Maybe this subdued nationalism is due too to what happened after Ireland gained its longed for ‘freedom’; a bloody civil war where Ireland was no longer fighting a foreign enemy, but fighting itself, pitting brother against brother, father against son as people argued the meaning of freedom and what the real meaning of the word ‘patriotic’ meant. Ireland’s civil war and the atrocities committed have only really being spoken about in the last decade or so as the Peace Process took hold in Northern Ireland creating relative peace. Maybe the Irish people have such a recent memory of how nationalism can go so wrong and rip people and lands apart that they reserve this pride for individuals and sports and even then, reservedly keeping the patriotic fervour under close guard (though it has a tendency to spring up, especially in sports matches against England, but that’s understandable given such a tangled history Ireland shares with his closest neighbours or when a lot of drunken Irish people gather in large swarms). Too much of a show of nationalism is met with sarcastic comments and belittling remarks.
Really to summarise it; nationalistic pride is Ireland is confusing, as I’m sure Ireland is not the only country to experience this. That really doesn’t summarise it at all well, does it? There’s a wariness about embracing it, as if it might run away, as if declaring it too strongly is dangerous. The idea of being loyal to a country or flag has shifted too, maybe because we are 100 years removed from having to consider taking up arms to secure the country’s freedom. It’s hard to tell if we would do it now if we were in that situation now. The hatred and distrust in England has thankfully mostly disappeared in this country.
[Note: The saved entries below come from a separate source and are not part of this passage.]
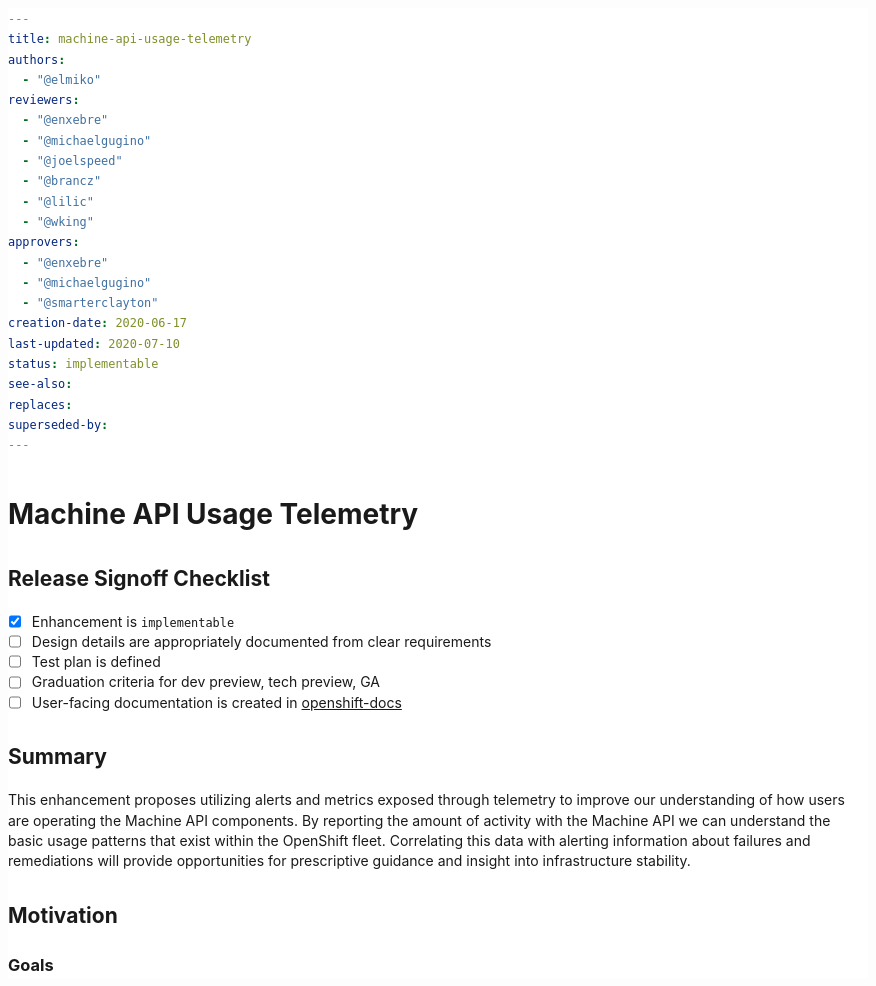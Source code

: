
 ```yaml
---
title: machine-api-usage-telemetry
authors:
  - "@elmiko"
reviewers:
  - "@enxebre"
  - "@michaelgugino"
  - "@joelspeed"
  - "@brancz"
  - "@lilic"
  - "@wking"
approvers:
  - "@enxebre"
  - "@michaelgugino"
  - "@smarterclayton"
creation-date: 2020-06-17
last-updated: 2020-07-10
status: implementable
see-also:
replaces:
superseded-by:
---
```


# Machine API Usage Telemetry

## Release Signoff Checklist

- [X] Enhancement is `implementable`
- [ ] Design details are appropriately documented from clear requirements
- [ ] Test plan is defined
- [ ] Graduation criteria for dev preview, tech preview, GA
- [ ] User-facing documentation is created in [openshift-docs](https://github.com/openshift/openshift-docs/)

## Summary

This enhancement proposes utilizing alerts and metrics exposed through telemetry
to improve our understanding of how users are operating the Machine API components.
By reporting the amount of activity with the Machine API we can understand the basic
usage patterns that exist within the OpenShift fleet. Correlating this data with
alerting information about failures and remediations will provide opportunities
for prescriptive guidance and insight into infrastructure stability.

## Motivation

### Goals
Ireland relied too heavily on England to continue such a tense relationship so many people went to work there, were born there (me) and become reliant on England to provide for them when Ireland was flooded in poverty and essentially under the thumb of the Catholic Church, creating a county of little hope despite being sprung originally from very different intentions and wishes. Maybe people see nationalism as achieving little; in the case of Ireland, the only thing that actually changed were the accents of those in charge and the colour of the flag. Maybe that’s what really affected the idea of nationalism in Ireland, that your own people could do more damage than the person who you all perceive to be your enemy.